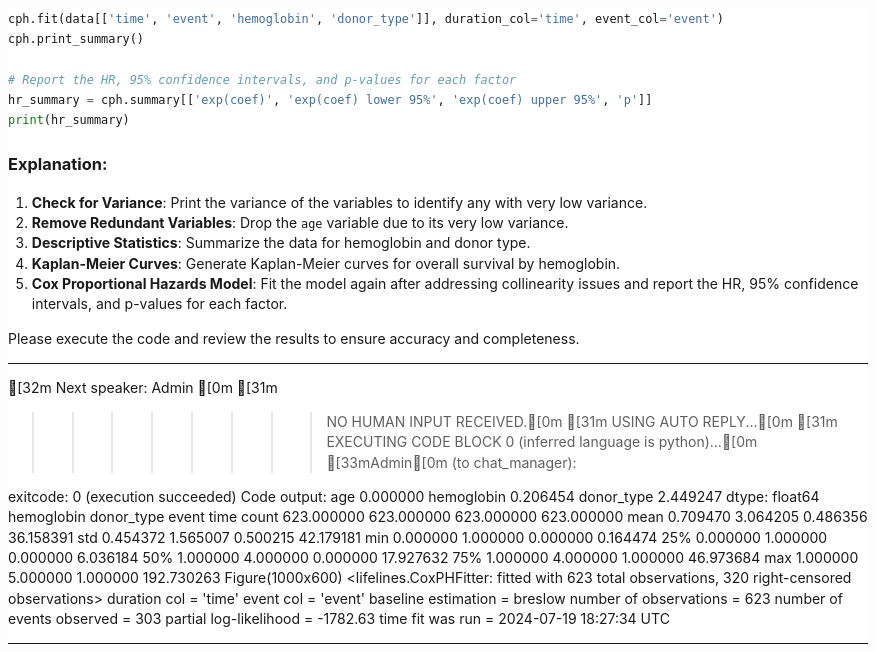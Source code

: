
 ```python
cph.fit(data[['time', 'event', 'hemoglobin', 'donor_type']], duration_col='time', event_col='event')
cph.print_summary()

# Report the HR, 95% confidence intervals, and p-values for each factor
hr_summary = cph.summary[['exp(coef)', 'exp(coef) lower 95%', 'exp(coef) upper 95%', 'p']]
print(hr_summary)
```

### Explanation:
1. **Check for Variance**: Print the variance of the variables to identify any with very low variance.
2. **Remove Redundant Variables**: Drop the `age` variable due to its very low variance.
3. **Descriptive Statistics**: Summarize the data for hemoglobin and donor type.
4. **Kaplan-Meier Curves**: Generate Kaplan-Meier curves for overall survival by hemoglobin.
5. **Cox Proportional Hazards Model**: Fit the model again after addressing collinearity issues and report the HR, 95% confidence intervals, and p-values for each factor.

Please execute the code and review the results to ensure accuracy and completeness.

--------------------------------------------------------------------------------
[32m
Next speaker: Admin
[0m
[31m
>>>>>>>> NO HUMAN INPUT RECEIVED.[0m
[31m
>>>>>>>> USING AUTO REPLY...[0m
[31m
>>>>>>>> EXECUTING CODE BLOCK 0 (inferred language is python)...[0m
[33mAdmin[0m (to chat_manager):

exitcode: 0 (execution succeeded)
Code output: 
age           0.000000
hemoglobin    0.206454
donor_type    2.449247
dtype: float64
       hemoglobin  donor_type       event        time
count  623.000000  623.000000  623.000000  623.000000
mean     0.709470    3.064205    0.486356   36.158391
std      0.454372    1.565007    0.500215   42.179181
min      0.000000    1.000000    0.000000    0.164474
25%      0.000000    1.000000    0.000000    6.036184
50%      1.000000    4.000000    0.000000   17.927632
75%      1.000000    4.000000    1.000000   46.973684
max      1.000000    5.000000    1.000000  192.730263
Figure(1000x600)
<lifelines.CoxPHFitter: fitted with 623 total observations, 320 right-censored observations>
             duration col = 'time'
                event col = 'event'
      baseline estimation = breslow
   number of observations = 623
number of events observed = 303
   partial log-likelihood = -1782.63
         time fit was run = 2024-07-19 18:27:34 UTC

---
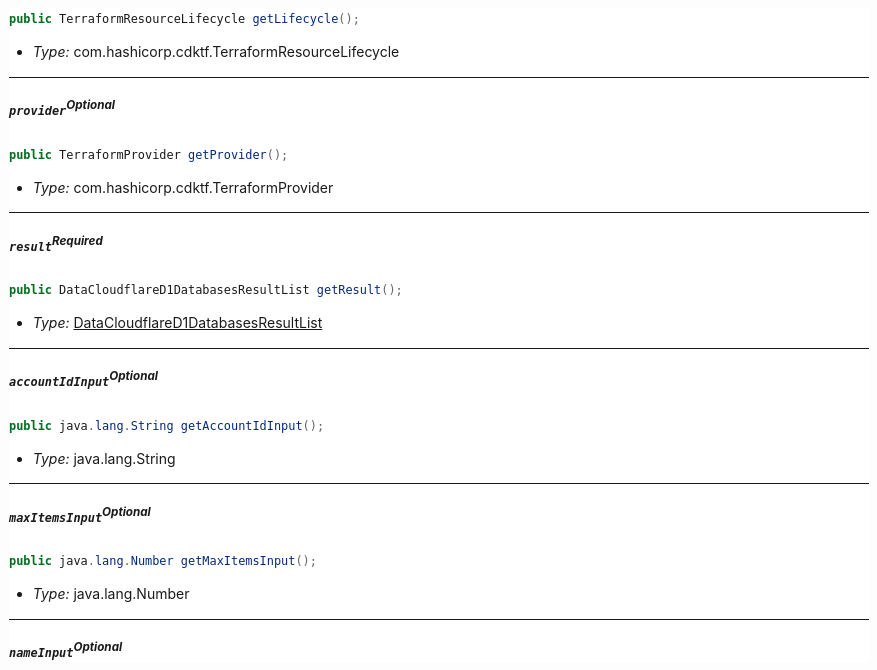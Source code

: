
```java
public TerraformResourceLifecycle getLifecycle();
```

- *Type:* com.hashicorp.cdktf.TerraformResourceLifecycle

---

##### `provider`<sup>Optional</sup> <a name="provider" id="@cdktf/provider-cloudflare.dataCloudflareD1Databases.DataCloudflareD1Databases.property.provider"></a>

```java
public TerraformProvider getProvider();
```

- *Type:* com.hashicorp.cdktf.TerraformProvider

---

##### `result`<sup>Required</sup> <a name="result" id="@cdktf/provider-cloudflare.dataCloudflareD1Databases.DataCloudflareD1Databases.property.result"></a>

```java
public DataCloudflareD1DatabasesResultList getResult();
```

- *Type:* <a href="#@cdktf/provider-cloudflare.dataCloudflareD1Databases.DataCloudflareD1DatabasesResultList">DataCloudflareD1DatabasesResultList</a>

---

##### `accountIdInput`<sup>Optional</sup> <a name="accountIdInput" id="@cdktf/provider-cloudflare.dataCloudflareD1Databases.DataCloudflareD1Databases.property.accountIdInput"></a>

```java
public java.lang.String getAccountIdInput();
```

- *Type:* java.lang.String

---

##### `maxItemsInput`<sup>Optional</sup> <a name="maxItemsInput" id="@cdktf/provider-cloudflare.dataCloudflareD1Databases.DataCloudflareD1Databases.property.maxItemsInput"></a>

```java
public java.lang.Number getMaxItemsInput();
```

- *Type:* java.lang.Number

---

##### `nameInput`<sup>Optional</sup> <a name="nameInput" id="@cdktf/provider-cloudflare.dataCloudflareD1Databases.DataCloudflareD1Databases.property.nameInput"></a>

---*---

TASK GOAL.
Go through the material above and count the lines that include "String". Give the number alone.

REPLY TO THE EXERCISE.
2